Historische Bücher vor dem „roten Zerfall“ retten

Historische Bücher vor dem „roten Zerfall“ retten

Forschende der Technischen Hochschule Köln wollen ein biobasiertes Lösungsmittel entwickeln, um beschädigte Ledereinbände effizienter zu konservieren und schneller wieder verfügbar zu machen.

Die Abbildung zeigt einen vom „roten Zerfall“ betroffenen Ledereinband.
Die Abbildung zeigt einen vom „roten Zerfall“ betroffenen Ledereinband.

Bucheinbände bestehen heutzutage meist aus Papier oder Pappe. Bücher mit Ledereinband sind hingegen eine Rarität und eher bei älteren Ausgaben zu finden. Doch an vielen Ledereinbänden aus dem 19. Jahrhundert nagt der Zahn der Zeit. Die Oberflächen sind rissig und lösen sich als roter Staub ab. Ein Forschungsteam der Technischen Hochschule Köln (TH Köln) will historische Bücher, die vom sogenannten roten Zerfall befallen sind, nun retten. Konkret soll ein nachhaltiges Lösungsmittel entwickelt werden, mit dem befallene Ledereinbände effizient und ressourcenschonend stabilisiert und konserviert werden können.

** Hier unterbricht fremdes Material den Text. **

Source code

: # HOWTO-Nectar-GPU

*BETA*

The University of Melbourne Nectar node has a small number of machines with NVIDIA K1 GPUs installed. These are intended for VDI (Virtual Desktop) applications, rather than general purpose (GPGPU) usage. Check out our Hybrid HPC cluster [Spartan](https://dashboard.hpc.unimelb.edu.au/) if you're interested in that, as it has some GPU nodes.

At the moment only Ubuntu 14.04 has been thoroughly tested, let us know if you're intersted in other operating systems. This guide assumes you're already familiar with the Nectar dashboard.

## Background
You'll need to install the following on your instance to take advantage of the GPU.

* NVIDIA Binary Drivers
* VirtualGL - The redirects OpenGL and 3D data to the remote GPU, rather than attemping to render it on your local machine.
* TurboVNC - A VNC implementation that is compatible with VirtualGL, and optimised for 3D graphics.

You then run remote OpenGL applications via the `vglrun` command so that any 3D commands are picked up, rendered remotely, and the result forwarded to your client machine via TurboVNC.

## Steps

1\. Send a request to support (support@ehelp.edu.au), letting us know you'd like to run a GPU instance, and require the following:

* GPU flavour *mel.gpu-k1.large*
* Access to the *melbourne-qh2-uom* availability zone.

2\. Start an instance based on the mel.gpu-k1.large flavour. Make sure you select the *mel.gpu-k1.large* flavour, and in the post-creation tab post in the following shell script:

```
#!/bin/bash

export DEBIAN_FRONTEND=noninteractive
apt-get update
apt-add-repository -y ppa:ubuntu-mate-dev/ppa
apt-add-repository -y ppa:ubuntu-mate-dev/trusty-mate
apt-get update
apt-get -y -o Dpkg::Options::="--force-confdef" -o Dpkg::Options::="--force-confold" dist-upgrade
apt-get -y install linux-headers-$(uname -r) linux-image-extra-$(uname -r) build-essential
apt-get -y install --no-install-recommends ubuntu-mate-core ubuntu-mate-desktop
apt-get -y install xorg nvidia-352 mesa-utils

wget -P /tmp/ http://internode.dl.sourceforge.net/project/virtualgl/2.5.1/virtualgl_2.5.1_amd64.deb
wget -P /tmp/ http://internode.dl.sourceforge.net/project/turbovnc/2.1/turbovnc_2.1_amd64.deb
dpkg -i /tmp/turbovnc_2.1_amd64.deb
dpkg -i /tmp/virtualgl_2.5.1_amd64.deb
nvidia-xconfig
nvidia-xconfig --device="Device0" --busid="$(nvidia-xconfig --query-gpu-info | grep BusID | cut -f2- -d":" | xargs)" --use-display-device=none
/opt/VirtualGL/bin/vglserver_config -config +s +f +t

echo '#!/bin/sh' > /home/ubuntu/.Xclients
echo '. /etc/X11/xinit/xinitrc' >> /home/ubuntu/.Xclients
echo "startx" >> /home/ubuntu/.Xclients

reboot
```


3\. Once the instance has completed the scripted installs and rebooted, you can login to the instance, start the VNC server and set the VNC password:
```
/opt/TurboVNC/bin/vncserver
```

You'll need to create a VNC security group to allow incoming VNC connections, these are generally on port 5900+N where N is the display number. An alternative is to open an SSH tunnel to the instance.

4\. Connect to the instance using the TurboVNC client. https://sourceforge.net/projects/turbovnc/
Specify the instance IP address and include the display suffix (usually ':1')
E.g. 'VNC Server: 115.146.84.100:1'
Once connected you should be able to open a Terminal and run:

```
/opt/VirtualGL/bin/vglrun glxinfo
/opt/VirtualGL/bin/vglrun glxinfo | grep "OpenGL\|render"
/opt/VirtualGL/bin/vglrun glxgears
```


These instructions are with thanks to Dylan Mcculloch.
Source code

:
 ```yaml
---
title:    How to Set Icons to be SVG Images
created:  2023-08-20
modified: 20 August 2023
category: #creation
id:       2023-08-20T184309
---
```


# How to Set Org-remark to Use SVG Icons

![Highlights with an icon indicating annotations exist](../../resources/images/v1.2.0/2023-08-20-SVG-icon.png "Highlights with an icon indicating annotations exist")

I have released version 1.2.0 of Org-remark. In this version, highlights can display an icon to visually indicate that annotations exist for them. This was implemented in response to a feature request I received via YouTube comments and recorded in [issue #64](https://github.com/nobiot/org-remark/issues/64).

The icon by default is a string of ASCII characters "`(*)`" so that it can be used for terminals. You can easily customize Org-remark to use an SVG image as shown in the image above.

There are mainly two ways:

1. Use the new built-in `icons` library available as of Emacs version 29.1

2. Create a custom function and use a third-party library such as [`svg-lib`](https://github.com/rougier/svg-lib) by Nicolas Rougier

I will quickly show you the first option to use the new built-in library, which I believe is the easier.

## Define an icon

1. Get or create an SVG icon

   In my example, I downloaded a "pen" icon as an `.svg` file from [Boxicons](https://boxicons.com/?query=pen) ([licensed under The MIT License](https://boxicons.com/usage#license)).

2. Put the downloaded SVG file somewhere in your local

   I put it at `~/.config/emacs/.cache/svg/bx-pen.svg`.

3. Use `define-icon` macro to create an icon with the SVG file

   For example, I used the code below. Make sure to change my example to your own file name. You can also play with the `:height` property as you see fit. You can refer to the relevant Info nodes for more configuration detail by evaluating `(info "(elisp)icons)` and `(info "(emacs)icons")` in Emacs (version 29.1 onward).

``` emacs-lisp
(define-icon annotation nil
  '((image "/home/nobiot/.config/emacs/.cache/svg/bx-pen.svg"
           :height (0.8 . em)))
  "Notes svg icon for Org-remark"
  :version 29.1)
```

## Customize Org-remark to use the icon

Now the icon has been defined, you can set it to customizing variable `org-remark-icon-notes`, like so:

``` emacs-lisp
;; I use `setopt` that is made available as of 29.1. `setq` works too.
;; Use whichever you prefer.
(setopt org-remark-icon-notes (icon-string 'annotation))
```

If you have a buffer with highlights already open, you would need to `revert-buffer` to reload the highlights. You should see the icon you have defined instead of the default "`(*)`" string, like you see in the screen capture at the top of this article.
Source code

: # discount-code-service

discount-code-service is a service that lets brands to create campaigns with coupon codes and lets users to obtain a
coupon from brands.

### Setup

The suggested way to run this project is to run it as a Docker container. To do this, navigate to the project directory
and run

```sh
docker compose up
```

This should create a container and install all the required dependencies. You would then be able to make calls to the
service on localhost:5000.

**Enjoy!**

Ledereinbände mit pflanzenbasierten Lösungsmitteln konservieren

„Wir werden verschiedene Mittel untersuchen, um das Bestmögliche für die Festigung zu finden“, sagt Projektleiterin Andrea Pataki-Hundt vom Cologne Institute of Conservation Sciences (CICS) der TH Köln. „Ein Kandidat ist zum Beispiel Ethyllactat, das aus Mais gewonnen wird. Es ermöglicht zum einen eine schonende und effektive Behandlung der historischen Bücher und ist zum anderen in hohem Maße biologisch abbaubar. Darüber hinaus ist es deutlich weniger toxisch als klassische Lösungsmittel wie Ethanol oder Butanol“, so Pataki-Hundt.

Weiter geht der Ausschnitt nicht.